At the preliminary hearing, the prosecutor explained that both aggravated criminal sodomy counts were based upon acts that occurred on the bed, one charge for Ferenz' oral contact with C.J.'s genitals and one charge for C.J.'s oral contact with Ferenz' genitals. The subsequently filed bill of particulars matched the prosecutor's statements at the preliminary hearing. In closing argument, the prosecutor described the aggravated criminal sodomy charges to the jury as follows:

“[I]n Count I he's charged with aggravated criminal sodomy, and this is for the action that took place on the bed. And it is her—the allegation is her putting his-her mouth on his private area.... And specifically, this is for the allegation that [C.J.] said that while she was on the bed, that the defendant had her lick his penis. That's Count I....

“Now, Count II is also a count of aggravated sodomy, and it's also for the actions that took place on the bed, and it's for him having oral contact with her private area. Her female genitalia.”
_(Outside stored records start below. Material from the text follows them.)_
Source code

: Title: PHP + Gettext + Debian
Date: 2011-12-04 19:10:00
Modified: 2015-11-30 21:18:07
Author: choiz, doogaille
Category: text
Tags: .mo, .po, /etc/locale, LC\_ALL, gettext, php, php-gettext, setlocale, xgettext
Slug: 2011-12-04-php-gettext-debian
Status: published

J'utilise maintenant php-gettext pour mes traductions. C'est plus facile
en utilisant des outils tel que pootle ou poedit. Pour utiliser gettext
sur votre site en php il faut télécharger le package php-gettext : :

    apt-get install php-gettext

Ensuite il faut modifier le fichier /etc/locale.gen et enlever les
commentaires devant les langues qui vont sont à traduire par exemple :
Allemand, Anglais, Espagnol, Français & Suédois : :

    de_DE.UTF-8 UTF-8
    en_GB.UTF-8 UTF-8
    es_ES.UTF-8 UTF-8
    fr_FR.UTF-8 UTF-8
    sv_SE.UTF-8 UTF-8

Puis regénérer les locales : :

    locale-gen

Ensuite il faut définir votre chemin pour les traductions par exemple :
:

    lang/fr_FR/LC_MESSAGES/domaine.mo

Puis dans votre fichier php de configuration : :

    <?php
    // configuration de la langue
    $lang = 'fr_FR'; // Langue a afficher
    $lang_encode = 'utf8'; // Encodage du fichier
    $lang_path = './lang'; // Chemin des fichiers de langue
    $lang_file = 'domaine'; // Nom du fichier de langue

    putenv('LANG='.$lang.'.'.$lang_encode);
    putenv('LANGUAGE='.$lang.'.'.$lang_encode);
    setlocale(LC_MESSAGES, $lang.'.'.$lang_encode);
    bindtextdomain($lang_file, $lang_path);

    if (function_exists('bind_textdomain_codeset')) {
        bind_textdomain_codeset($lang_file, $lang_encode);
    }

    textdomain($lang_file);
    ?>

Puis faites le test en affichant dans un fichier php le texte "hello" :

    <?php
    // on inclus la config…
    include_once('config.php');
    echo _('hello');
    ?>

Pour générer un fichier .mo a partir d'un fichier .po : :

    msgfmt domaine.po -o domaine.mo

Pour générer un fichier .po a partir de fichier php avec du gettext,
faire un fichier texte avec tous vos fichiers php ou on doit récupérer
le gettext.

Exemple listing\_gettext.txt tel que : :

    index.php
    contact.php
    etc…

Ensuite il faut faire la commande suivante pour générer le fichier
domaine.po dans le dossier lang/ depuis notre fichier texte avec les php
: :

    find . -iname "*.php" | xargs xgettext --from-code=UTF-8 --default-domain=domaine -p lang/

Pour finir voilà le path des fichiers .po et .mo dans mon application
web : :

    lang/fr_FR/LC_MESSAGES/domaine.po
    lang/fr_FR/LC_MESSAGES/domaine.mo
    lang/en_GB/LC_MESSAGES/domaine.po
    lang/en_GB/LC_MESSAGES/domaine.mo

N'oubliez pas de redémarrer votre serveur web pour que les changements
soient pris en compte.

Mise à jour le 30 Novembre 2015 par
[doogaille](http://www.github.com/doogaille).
Based upon the evidence and testimony at trial, the acts supporting the aggravated criminal sodomy convictions appear to have occurred at or near the same time, they both occurred on the bed, and there was no evidence of an intervening event or a fresh impulse motivating some of the conduct. Therefore, the conduct was unitary, and we proceed to the second step of the analysis to determine whether the legislature intended one allowable unit of prosecution. See King, 297 Kan. at 970 ; Holman, 295 Kan. at 148–49.

The State convicted Ferenz of two counts of aggravated criminal sodomy. See K.S.A.2014 Supp. 21–5504(b)(l). Pursuant to this statute, aggravated criminal sodomy is sodomy with a child who is under 14 years of age. K.S.A.2014 Supp. 21–5501(b) defines sodomy as: “oral contact or oral penetration of the female genitalia or oral contact of the male genitalia; anal penetration, however slight, of a male or female by any body part or object; or oral or anal copulation or sexual intercourse between a person and an animal .”

Ferenz argues that the analysis in Sprung is instructive and should guide this court to find that the legislature intended for oral contact with the female genitalia and oral contact of the male genitalia to constitute a single offense, rendering his two convictions multiplicitous. Specifically, Ferenz argues that just as the victim touching the offender and the offender touching the victim constituted one act of aggravated indecent liberties with a child in Sprung, so do the different types of sodomy at issue here.

We find that Ferenz' argument has merit. Moreover, although Ferenz does not address the implications of the statutory definition of sodomy, we note that the definition places “oral contact or oral penetration of the female genitalia or oral contact of the male genitalia” in one subsection and, in fact, within one phrase of the definition, set off by a semicolon from the other definitions. See K.S.A.2014 Supp. 21–5501(b). Thus, the plain language of the statute creates a single unit of prosecution for the acts underlying Ferenz' aggravated criminal sodomy convictions, which means that the separate convictions are multiplicitous. Accordingly, we reverse one of the convictions and vacate the corresponding sentence. Because the district court ordered the sentences to run concurrently, there is no need to remand for resentencing.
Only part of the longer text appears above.